LLMs (large language models) are models like chatGPT, GPT-4, Gemini, Phi-3, etc. But those models might seem to be not good enough at answering CVX-related questions due to the shortage of CVX-related data that can be used for its training/finetuning. So I crawled the posts from this forum, clean them by myself and a LLM (summarize the posts and remove peoples’ names), end up getting a dataset including cleaned version of 4780 posts of this forum. The dataset is released here.
I have trained a CVX chatbot here, using that dataset and CVX users’ guide and 10000 synthetic Latex-CVX code pairs (if anyone interested, this is done by a home-made program generating fake CVX codes and use chatGPT to translate them back to Latex formula).

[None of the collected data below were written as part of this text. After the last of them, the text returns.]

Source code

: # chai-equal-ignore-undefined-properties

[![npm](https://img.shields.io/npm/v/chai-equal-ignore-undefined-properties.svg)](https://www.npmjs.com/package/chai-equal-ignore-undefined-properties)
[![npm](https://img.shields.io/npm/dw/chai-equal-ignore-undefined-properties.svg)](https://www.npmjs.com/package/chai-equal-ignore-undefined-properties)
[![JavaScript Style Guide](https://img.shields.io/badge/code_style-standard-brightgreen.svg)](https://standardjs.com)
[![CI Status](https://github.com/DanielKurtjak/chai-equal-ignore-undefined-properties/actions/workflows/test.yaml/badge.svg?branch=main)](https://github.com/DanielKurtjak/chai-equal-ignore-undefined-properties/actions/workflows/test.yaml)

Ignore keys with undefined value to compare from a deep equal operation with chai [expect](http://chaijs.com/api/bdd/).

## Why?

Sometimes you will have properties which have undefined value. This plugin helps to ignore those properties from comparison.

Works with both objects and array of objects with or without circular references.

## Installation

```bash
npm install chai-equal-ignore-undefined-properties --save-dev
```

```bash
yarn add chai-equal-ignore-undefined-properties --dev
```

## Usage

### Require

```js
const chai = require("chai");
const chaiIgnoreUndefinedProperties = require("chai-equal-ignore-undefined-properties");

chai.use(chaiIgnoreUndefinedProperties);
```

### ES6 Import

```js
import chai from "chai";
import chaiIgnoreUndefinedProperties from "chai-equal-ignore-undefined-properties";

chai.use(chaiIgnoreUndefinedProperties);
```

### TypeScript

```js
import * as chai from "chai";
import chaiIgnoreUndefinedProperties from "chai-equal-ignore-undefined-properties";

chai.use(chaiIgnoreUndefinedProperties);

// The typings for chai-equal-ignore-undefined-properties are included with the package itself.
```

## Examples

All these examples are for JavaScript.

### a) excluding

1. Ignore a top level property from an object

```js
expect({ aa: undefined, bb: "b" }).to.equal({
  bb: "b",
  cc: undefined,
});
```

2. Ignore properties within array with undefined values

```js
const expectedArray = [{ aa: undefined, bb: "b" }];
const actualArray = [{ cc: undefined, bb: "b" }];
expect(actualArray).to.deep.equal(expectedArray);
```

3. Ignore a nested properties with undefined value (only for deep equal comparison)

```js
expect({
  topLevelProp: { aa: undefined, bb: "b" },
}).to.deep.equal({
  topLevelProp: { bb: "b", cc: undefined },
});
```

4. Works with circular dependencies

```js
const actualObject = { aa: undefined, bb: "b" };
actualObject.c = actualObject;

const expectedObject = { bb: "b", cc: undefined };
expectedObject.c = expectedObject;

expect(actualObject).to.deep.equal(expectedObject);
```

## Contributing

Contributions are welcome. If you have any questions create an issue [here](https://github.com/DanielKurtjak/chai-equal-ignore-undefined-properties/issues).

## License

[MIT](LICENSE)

The chatbot is far from good, can only answer basic questions and write Latex formula into CVX codes (still wrong sometimes).
I think to improve that, that forum conversation dataset has to be re-assembled and polished,and my fake-cvx-code generator has to be polished, to improve the data quality. It’ll takes more time and effort. I think you can train any chatbot these days if you have a large amount of high quality data (if anyone interested, that just means a lot of correct input-output pairs. People always use a part of a sentence/article/conversations… as input, another part of it as output. )
By the way, one related information: people have trained chatbot to do optimization modeling for a while, recently i saw a new one here.